# Holyhead to Manchester City



## Happy Girl (9 Apr 2010)

Can any tell me how straightforward it is to get from Holyhead to Manchester City by public transport?


----------



## enoxy (9 Apr 2010)

Do you mean the City of Manchester stadium or just Manchester?


----------



## Happy Girl (10 Apr 2010)

enoxy said:


> Do you mean the City of Manchester stadium or just Manchester?


 
Manchester City "I think". We were looking at the Premier Inn on Portland Street which states it is 0.1ml fm the centre and tram links to old trafford. We are considering going for a weekend and hoping that Mr.
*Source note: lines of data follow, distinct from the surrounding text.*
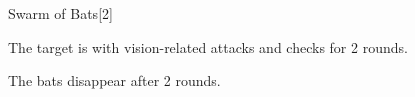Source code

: \begin{spellsection}{Swarm of Bats}[2]
    \begin{spellheader}
    \end{spellheader}
    \begin{spellcontent}
        \begin{spelltargetinginfo}
        \end{spelltargetinginfo}
        \begin{spelleffects}
            \spelleffect The target is \impaired with vision-related attacks and checks for 2 rounds.
        \end{spelleffects}
    \end{spellcontent}
    \begin{spellfooter}
        \spellnotes The bats disappear after 2 rounds.
        \miscastyou
    \end{spellfooter}
    \begin{spellaugments}
    \end{spellaugments}
\end{spellsection}


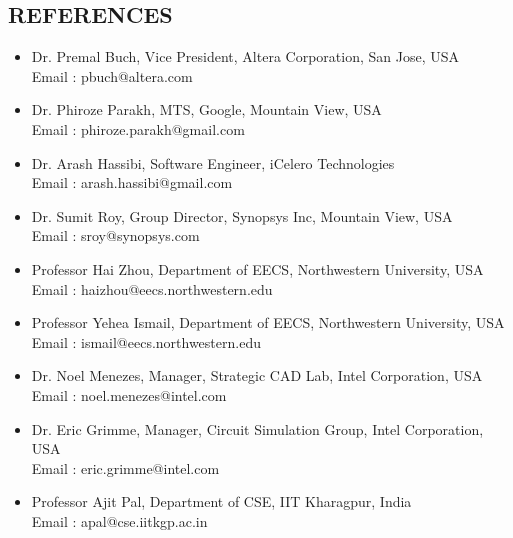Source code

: \documentclass[margin]{res}
\begin{document}
\begin{resume}
\section{REFERENCES}
\begin{itemize} \itemsep -2pt
\item Dr. Premal Buch, Vice President, Altera Corporation, San Jose, USA\\
  Email : pbuch@altera.com
\item Dr. Phiroze Parakh, MTS, Google, Mountain View, USA\\
  Email : phiroze.parakh@gmail.com
\item Dr. Arash Hassibi, Software Engineer, iCelero Technologies\\
  Email : arash.hassibi@gmail.com
\item Dr. Sumit Roy, Group Director, Synopsys Inc, Mountain View, USA\\
  Email : sroy@synopsys.com
\item Professor Hai Zhou, Department of EECS, Northwestern University, USA\\
  Email : haizhou@eecs.northwestern.edu
\item Professor Yehea Ismail, Department of EECS, Northwestern University, USA\\
  Email : ismail@eecs.northwestern.edu
\item Dr. Noel Menezes, Manager, Strategic CAD Lab, Intel Corporation, USA\\
  Email : noel.menezes@intel.com
\item Dr. Eric Grimme, Manager, Circuit Simulation Group, Intel Corporation, USA\\
  Email : eric.grimme@intel.com
\item Professor Ajit Pal, Department of CSE, IIT Kharagpur, India\\
  Email : apal@cse.iitkgp.ac.in
\end{itemize}

\end{resume}
\end{document}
Happy & son might be able to take in a game that weekend (Man U v Spurs - by the way if anybody knows where I might also get 2tickets I would appreciate advice).


----------



## Barney Magoo (10 Apr 2010)

You could go by train, but would need to change at Chester and Crewe. Check out the link...
[broken link removed]


----------



## papervalue (10 Apr 2010)

Happy Girl said:


> Can any tell me how straightforward it is to get from Holyhead to Manchester City by public transport?


 
If you are willing to travel around 8pm on Friday Night Eurolines will take you from Bus station in Dublin to boat in dublin for 9.15 departure arriving in Hollyhead at 12.45 and back on same bus  from hollyhead to Manchester and you arrive in Manchester around 6am saturday morning.

I think match you are thinking of going to is 12.45 kick off on saturday. if you leave manchester sat night you get to dublin sunday morning or leave sunday night and get back monday morning.

Check bus eireann site for buying eurolines tickets


----------



## Happy Girl (10 Apr 2010)

Is there any bus that would take me directly from Holyhead to Manchester city?


----------



## papervalue (10 Apr 2010)

Happy Girl said:


> Is there any bus that would take me directly from Holyhead to Manchester city?


 
What time on Saturday moring is boat getting into Holyhead?

If you go to national express uk site, the only bus they have from holyhead is using the Eurolines which you would join at Uk port.


----------



## Happy Girl (10 Apr 2010)

papervalue said:


> What time on Saturday moring is boat getting into Holyhead?
> 
> If you go to national express uk site, the only bus they have from holyhead is using the Eurolines which you would join at Uk port.


 
Have looked at this but cannot find Manchester in their list of drop down destinations.


----------



## papervalue (10 Apr 2010)

Happy Girl said:


> Have looked at this but cannot find Manchester in their list of drop down destinations.


 


I think you have to play around with it a small bit and manchester is in the drop down list. Their is only one bus a day leaving holyhead at 1.20am in morning. It actually is a eurolines service in conjuction with national express.

If boat noy yet booked might be cheaper to book via Bus Eireann Dublin as one price covers boat and bus and no change or travel one way and fly back


----------